Items from a dataset
◇ ◇ ◇ ◇ ◇ ◇ ◇

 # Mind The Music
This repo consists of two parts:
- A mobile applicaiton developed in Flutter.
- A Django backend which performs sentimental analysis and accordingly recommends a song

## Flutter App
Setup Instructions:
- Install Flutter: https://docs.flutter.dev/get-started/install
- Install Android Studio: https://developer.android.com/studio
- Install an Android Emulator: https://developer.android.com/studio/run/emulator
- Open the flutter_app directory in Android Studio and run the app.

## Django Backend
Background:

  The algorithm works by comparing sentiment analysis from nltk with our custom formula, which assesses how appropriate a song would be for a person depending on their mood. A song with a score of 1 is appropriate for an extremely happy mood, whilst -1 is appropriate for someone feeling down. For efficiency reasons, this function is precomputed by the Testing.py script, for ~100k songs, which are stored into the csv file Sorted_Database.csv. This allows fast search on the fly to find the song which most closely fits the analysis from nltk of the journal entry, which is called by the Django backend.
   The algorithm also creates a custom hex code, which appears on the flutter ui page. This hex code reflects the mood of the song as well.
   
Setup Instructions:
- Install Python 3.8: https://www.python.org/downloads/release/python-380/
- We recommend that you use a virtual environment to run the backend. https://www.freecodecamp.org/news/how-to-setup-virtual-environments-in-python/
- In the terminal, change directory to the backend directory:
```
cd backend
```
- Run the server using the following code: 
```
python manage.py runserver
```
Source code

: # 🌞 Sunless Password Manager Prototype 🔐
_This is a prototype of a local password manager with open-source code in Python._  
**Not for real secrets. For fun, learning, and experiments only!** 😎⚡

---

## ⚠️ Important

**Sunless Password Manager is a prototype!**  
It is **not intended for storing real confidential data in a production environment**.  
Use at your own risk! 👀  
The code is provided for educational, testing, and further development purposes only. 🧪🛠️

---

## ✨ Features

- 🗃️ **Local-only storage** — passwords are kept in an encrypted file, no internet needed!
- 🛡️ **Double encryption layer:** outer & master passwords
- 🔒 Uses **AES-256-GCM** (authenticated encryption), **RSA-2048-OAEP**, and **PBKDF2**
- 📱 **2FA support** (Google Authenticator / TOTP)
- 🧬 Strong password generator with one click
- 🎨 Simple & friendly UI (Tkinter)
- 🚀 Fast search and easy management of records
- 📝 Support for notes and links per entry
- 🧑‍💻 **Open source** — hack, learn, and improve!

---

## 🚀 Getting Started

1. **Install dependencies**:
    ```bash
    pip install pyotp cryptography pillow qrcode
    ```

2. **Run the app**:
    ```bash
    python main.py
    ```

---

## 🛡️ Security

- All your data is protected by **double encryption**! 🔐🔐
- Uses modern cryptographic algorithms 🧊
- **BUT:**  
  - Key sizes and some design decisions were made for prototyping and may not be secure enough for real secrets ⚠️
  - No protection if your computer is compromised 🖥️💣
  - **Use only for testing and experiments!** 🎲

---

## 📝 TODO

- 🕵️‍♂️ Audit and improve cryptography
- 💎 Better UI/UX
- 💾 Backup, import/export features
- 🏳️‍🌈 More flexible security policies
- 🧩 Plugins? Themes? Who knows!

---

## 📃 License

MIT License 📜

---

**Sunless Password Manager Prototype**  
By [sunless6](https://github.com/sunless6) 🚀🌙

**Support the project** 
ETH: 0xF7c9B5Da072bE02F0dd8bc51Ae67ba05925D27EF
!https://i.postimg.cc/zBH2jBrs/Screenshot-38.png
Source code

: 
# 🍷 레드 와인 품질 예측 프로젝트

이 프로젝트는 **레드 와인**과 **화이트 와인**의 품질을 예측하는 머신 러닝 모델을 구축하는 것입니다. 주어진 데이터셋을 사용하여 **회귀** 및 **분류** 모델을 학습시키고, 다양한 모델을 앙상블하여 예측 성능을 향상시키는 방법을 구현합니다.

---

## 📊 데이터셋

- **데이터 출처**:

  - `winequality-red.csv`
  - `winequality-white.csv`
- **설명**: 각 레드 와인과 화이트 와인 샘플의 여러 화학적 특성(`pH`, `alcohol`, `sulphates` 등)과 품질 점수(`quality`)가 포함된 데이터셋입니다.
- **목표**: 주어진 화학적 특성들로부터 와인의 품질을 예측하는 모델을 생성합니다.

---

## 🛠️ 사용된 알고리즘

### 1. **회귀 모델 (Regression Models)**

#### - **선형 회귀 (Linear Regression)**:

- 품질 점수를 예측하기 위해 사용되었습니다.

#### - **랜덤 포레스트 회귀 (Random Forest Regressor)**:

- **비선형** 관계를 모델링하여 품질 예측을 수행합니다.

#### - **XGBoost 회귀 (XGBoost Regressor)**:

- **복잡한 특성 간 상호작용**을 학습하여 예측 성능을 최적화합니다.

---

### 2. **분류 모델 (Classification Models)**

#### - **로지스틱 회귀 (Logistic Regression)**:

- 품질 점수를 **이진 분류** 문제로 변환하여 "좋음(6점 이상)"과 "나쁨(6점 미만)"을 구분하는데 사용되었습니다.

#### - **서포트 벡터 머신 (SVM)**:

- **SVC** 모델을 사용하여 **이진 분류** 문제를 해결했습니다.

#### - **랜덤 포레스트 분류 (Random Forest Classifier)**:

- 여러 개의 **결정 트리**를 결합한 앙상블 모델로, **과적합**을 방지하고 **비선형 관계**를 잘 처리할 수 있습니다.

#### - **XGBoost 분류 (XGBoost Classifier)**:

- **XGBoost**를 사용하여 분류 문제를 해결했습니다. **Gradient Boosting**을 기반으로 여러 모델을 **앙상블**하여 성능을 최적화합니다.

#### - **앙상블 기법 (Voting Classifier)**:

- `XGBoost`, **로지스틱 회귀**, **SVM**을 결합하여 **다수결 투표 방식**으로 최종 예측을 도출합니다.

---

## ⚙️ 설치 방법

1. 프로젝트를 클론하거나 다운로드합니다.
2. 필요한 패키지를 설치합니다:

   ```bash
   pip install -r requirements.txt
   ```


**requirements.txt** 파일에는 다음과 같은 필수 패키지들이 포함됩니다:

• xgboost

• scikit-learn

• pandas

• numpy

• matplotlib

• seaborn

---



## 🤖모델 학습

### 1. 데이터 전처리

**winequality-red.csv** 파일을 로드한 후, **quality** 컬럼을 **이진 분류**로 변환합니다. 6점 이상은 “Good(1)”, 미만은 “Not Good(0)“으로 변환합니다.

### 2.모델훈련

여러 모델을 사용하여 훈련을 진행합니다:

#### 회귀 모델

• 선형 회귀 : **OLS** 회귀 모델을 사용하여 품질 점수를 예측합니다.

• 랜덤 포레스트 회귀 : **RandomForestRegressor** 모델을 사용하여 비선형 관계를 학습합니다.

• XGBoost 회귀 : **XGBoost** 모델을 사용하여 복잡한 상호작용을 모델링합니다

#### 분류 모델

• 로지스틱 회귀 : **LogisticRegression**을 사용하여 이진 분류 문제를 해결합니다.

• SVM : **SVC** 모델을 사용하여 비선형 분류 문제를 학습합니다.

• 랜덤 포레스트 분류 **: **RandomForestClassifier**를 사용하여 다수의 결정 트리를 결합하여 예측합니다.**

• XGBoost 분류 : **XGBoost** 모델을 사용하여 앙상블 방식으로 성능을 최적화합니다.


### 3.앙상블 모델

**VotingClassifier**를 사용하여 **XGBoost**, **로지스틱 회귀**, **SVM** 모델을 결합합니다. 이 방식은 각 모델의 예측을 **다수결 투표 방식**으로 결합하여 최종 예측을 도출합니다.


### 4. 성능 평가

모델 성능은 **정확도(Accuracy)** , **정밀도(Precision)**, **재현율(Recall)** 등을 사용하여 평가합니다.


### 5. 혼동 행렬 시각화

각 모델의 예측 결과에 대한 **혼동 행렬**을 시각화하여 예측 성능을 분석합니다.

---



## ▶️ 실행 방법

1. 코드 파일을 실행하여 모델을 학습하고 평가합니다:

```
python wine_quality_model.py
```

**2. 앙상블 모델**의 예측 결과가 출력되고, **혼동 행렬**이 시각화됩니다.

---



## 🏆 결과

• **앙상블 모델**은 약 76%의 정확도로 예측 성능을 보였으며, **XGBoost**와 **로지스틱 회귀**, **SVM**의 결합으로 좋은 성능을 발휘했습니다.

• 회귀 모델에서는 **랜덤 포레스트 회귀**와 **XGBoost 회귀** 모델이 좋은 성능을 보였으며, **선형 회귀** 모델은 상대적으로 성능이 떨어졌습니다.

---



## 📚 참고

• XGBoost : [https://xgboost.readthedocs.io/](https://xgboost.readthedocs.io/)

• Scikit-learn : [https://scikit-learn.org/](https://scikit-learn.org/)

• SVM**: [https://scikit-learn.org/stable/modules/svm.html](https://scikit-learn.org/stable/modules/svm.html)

◇ ◇ ◇ ◇ ◇ ◇ ◇

Reproduce only the lines above spanning from the line containing "#### - **앙상블 기법" through the line containing "### 5. 혼동 행렬 시각화", word for word.

#### - **앙상블 기법 (Voting Classifier)**:

- `XGBoost`, **로지스틱 회귀**, **SVM**을 결합하여 **다수결 투표 방식**으로 최종 예측을 도출합니다.

---

## ⚙️ 설치 방법

1. 프로젝트를 클론하거나 다운로드합니다.
2. 필요한 패키지를 설치합니다:

   ```bash
   pip install -r requirements.txt
   ```


**requirements.txt** 파일에는 다음과 같은 필수 패키지들이 포함됩니다:

• xgboost

• scikit-learn

• pandas

• numpy

• matplotlib

• seaborn

---



## 🤖모델 학습

### 1. 데이터 전처리

**winequality-red.csv** 파일을 로드한 후, **quality** 컬럼을 **이진 분류**로 변환합니다. 6점 이상은 “Good(1)”, 미만은 “Not Good(0)“으로 변환합니다.

### 2.모델훈련

여러 모델을 사용하여 훈련을 진행합니다:

#### 회귀 모델

• 선형 회귀 : **OLS** 회귀 모델을 사용하여 품질 점수를 예측합니다.

• 랜덤 포레스트 회귀 : **RandomForestRegressor** 모델을 사용하여 비선형 관계를 학습합니다.

• XGBoost 회귀 : **XGBoost** 모델을 사용하여 복잡한 상호작용을 모델링합니다

#### 분류 모델

• 로지스틱 회귀 : **LogisticRegression**을 사용하여 이진 분류 문제를 해결합니다.

• SVM : **SVC** 모델을 사용하여 비선형 분류 문제를 학습합니다.

• 랜덤 포레스트 분류 **: **RandomForestClassifier**를 사용하여 다수의 결정 트리를 결합하여 예측합니다.**

• XGBoost 분류 : **XGBoost** 모델을 사용하여 앙상블 방식으로 성능을 최적화합니다.


### 3.앙상블 모델

**VotingClassifier**를 사용하여 **XGBoost**, **로지스틱 회귀**, **SVM** 모델을 결합합니다. 이 방식은 각 모델의 예측을 **다수결 투표 방식**으로 결합하여 최종 예측을 도출합니다.


### 4. 성능 평가

모델 성능은 **정확도(Accuracy)** , **정밀도(Precision)**, **재현율(Recall)** 등을 사용하여 평가합니다.


### 5. 혼동 행렬 시각화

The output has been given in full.